» **Task directions**
Using the listing that follows, return every line with the word "species".

-- -- --

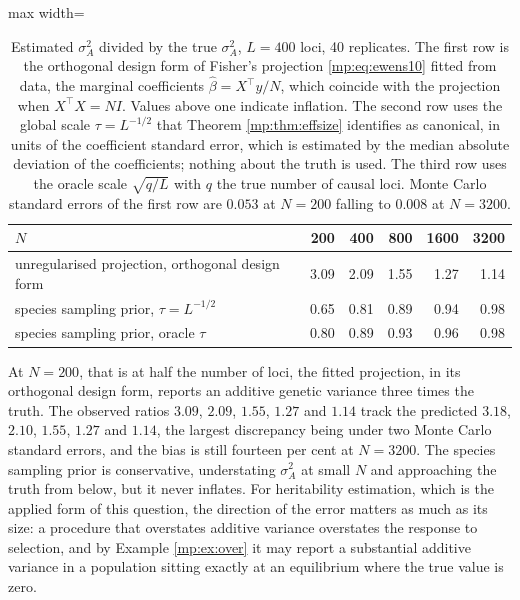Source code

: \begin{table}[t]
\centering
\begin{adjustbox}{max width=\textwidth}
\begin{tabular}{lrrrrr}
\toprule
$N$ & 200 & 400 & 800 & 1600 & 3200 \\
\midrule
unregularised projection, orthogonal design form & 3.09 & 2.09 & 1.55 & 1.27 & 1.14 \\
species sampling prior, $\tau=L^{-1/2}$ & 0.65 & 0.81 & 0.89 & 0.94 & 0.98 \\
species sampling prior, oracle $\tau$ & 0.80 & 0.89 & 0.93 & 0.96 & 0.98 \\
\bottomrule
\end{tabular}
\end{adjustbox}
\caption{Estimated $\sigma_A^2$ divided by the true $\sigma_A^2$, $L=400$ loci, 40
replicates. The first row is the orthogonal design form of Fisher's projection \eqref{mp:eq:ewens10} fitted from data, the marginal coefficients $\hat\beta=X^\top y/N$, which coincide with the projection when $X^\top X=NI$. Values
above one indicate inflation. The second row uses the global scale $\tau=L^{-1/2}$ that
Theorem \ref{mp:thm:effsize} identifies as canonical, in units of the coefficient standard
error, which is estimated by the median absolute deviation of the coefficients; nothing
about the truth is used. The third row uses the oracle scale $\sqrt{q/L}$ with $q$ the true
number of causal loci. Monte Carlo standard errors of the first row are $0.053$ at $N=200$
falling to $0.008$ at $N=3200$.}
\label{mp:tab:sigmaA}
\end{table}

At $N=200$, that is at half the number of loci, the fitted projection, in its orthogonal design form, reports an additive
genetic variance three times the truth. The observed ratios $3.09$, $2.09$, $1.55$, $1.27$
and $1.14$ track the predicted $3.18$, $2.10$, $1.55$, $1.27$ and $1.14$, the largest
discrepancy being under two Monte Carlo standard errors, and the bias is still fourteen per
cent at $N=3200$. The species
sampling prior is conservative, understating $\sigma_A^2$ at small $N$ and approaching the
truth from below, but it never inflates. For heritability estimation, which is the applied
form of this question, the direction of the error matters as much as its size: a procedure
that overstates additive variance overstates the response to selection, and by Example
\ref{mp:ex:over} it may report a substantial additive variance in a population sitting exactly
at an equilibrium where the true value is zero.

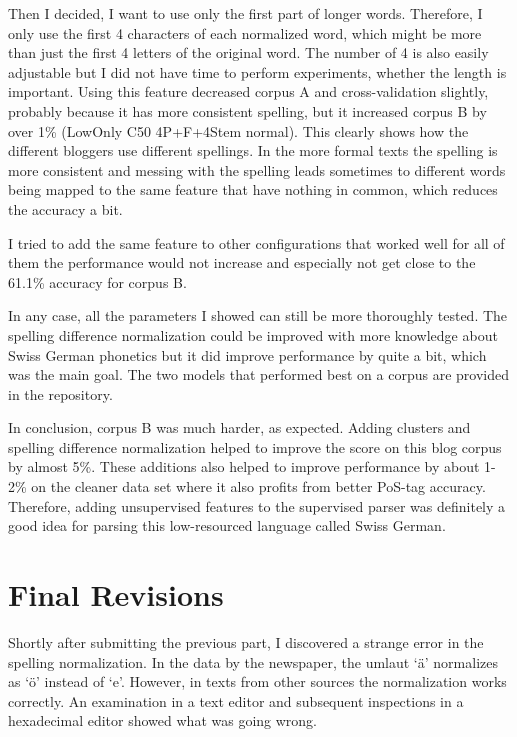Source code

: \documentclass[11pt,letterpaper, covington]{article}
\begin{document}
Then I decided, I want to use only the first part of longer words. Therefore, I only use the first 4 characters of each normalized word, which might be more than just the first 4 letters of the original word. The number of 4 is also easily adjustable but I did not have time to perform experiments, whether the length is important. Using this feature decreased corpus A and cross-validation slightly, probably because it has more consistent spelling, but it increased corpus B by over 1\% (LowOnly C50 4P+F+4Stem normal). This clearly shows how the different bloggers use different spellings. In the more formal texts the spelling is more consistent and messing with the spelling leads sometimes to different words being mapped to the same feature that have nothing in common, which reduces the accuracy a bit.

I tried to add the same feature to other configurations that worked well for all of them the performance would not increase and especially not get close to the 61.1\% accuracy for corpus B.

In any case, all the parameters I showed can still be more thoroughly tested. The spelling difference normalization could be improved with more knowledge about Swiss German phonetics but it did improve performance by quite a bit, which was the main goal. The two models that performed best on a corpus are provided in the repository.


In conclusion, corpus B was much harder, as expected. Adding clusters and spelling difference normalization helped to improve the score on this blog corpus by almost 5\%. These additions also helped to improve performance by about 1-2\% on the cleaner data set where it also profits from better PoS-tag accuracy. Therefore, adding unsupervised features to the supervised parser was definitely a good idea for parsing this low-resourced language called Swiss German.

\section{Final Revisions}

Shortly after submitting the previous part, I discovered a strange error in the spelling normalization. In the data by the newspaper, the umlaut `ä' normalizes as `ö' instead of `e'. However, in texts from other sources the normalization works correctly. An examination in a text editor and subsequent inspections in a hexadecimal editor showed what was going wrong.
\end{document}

-- -- --

» **Response to the task**
species sampling prior, $\tau=L^{-1/2}$ & 0.65 & 0.81 & 0.89 & 0.94 & 0.98 \\
species sampling prior, oracle $\tau$ & 0.80 & 0.89 & 0.93 & 0.96 & 0.98 \\
cent at $N=3200$. The species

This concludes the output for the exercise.